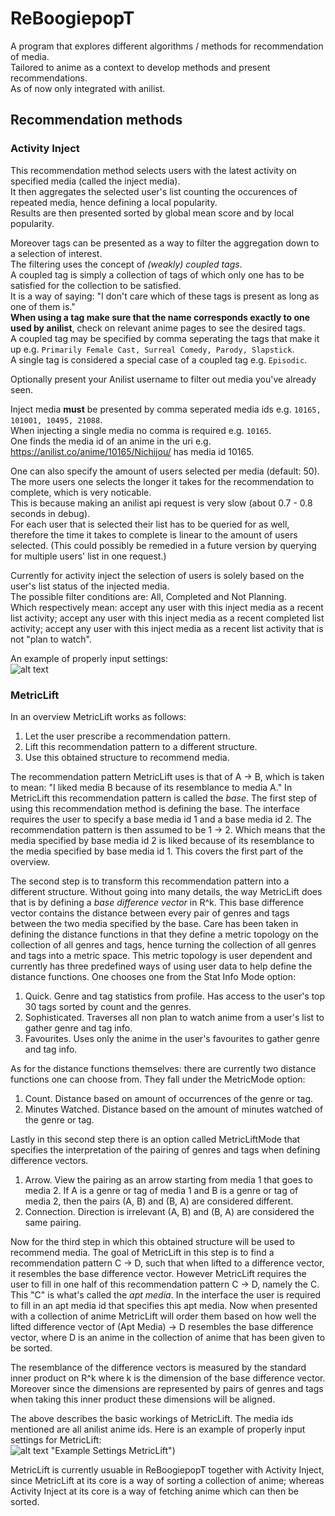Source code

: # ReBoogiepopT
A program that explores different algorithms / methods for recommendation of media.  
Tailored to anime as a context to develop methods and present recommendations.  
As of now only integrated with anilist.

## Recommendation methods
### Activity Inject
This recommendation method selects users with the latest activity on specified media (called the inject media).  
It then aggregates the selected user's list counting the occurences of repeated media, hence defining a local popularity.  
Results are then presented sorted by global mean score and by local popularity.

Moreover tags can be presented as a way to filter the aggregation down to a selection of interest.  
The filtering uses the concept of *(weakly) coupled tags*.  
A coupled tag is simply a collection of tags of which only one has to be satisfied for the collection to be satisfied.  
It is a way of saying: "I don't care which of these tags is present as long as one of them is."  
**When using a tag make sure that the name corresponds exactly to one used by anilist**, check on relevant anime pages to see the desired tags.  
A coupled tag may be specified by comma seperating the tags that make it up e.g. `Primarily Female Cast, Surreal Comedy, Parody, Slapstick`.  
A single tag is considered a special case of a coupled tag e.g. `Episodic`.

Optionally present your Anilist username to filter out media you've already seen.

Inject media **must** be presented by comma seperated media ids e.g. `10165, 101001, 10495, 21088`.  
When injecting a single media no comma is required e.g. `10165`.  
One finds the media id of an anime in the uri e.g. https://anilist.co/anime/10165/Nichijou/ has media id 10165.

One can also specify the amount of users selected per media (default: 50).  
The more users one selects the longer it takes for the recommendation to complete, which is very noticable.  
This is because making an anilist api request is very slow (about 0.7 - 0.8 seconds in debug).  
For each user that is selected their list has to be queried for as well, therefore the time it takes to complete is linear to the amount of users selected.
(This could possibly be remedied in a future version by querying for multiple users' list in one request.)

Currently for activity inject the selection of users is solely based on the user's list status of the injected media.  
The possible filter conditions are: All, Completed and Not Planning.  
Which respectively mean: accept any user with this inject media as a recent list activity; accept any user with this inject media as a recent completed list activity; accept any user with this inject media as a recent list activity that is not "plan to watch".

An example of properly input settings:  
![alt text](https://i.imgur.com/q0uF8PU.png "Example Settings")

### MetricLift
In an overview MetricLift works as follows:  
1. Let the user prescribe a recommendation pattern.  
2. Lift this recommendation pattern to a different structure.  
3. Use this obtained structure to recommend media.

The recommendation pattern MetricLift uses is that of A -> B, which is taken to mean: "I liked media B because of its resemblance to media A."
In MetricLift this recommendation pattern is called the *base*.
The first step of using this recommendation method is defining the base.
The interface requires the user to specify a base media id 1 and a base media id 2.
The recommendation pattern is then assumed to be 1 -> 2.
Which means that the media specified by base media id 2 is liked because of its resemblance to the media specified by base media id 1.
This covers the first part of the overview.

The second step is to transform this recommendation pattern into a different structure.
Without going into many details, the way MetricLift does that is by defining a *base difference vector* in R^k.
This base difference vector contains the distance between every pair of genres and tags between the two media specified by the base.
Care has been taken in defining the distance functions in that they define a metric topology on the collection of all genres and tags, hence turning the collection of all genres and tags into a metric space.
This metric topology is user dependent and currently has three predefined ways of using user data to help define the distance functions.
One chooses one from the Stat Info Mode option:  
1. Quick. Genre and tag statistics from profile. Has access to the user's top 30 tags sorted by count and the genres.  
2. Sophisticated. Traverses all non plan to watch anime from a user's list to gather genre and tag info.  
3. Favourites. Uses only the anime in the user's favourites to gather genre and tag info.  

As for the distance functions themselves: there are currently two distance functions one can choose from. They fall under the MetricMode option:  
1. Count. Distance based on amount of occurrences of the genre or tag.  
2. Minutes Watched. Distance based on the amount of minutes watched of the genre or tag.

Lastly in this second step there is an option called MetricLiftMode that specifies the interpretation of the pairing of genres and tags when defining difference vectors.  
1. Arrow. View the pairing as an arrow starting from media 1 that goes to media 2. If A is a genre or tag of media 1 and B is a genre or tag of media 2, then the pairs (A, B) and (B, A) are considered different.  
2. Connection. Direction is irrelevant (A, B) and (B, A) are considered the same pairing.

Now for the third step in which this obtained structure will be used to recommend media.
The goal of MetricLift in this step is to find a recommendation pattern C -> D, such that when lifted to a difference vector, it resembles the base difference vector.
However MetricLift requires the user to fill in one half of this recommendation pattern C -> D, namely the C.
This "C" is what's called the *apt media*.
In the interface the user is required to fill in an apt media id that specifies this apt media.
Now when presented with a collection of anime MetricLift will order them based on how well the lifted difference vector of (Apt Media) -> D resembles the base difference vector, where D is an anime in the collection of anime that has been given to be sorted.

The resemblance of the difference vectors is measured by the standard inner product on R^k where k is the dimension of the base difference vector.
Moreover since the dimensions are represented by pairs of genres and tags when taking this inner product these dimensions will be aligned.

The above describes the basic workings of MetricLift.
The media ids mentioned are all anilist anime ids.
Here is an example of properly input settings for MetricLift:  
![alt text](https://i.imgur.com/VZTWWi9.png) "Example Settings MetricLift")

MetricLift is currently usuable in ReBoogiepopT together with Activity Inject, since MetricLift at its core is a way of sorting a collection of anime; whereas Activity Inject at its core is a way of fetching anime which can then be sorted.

==================================================

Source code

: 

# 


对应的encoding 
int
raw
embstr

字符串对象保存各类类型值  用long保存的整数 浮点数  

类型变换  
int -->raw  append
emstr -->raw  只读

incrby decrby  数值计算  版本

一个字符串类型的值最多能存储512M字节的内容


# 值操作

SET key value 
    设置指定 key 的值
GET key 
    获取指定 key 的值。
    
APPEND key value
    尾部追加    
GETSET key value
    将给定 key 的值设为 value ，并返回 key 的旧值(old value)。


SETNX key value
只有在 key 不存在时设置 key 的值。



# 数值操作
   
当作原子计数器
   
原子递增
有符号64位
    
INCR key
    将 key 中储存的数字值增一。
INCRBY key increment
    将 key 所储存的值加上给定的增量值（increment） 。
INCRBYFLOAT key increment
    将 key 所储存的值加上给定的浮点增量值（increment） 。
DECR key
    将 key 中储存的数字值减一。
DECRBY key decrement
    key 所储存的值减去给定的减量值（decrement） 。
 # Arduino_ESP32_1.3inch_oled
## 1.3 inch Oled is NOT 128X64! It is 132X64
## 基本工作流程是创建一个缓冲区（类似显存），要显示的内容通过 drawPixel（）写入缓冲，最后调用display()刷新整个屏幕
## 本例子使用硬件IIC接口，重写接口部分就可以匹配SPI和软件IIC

==================================================

◆ Exercise brief:
In the entries above, the lines between the one holding "As of now only integrated with anilist." and the one holding "The filtering uses", inclusive, are to be printed exactly as written, and those alone.

◆ Response below:
As of now only integrated with anilist.

## Recommendation methods
### Activity Inject
This recommendation method selects users with the latest activity on specified media (called the inject media).  
It then aggregates the selected user's list counting the occurences of repeated media, hence defining a local popularity.  
Results are then presented sorted by global mean score and by local popularity.

Moreover tags can be presented as a way to filter the aggregation down to a selection of interest.  
The filtering uses the concept of *(weakly) coupled tags*.  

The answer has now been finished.